▶ **Problem statement**: Could you write out the records below exactly as they appear, leaving out any pictures?

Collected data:
__________

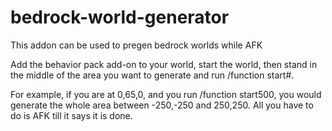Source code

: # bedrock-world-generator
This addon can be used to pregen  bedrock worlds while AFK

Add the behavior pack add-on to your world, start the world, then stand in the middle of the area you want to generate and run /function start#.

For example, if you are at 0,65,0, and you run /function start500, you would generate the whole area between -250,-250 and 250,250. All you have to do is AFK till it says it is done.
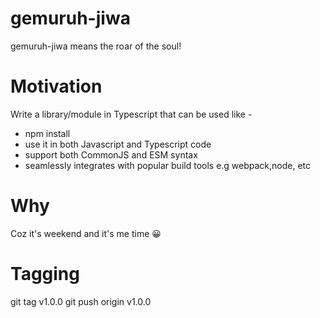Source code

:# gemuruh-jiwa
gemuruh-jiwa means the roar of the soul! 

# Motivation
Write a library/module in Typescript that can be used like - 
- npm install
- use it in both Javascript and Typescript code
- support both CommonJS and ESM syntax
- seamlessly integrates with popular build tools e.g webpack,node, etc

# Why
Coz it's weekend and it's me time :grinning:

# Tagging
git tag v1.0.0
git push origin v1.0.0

__________

▶ **Problem solution**:
Source code

: # bedrock-world-generator
This addon can be used to pregen  bedrock worlds while AFK

Add the behavior pack add-on to your world, start the world, then stand in the middle of the area you want to generate and run /function start#.

For example, if you are at 0,65,0, and you run /function start500, you would generate the whole area between -250,-250 and 250,250. All you have to do is AFK till it says it is done.
Source code

:# gemuruh-jiwa
gemuruh-jiwa means the roar of the soul! 

# Motivation
Write a library/module in Typescript that can be used like - 
- npm install
- use it in both Javascript and Typescript code
- support both CommonJS and ESM syntax
- seamlessly integrates with popular build tools e.g webpack,node, etc

# Why
Coz it's weekend and it's me time :grinning:

# Tagging
git tag v1.0.0
git push origin v1.0.0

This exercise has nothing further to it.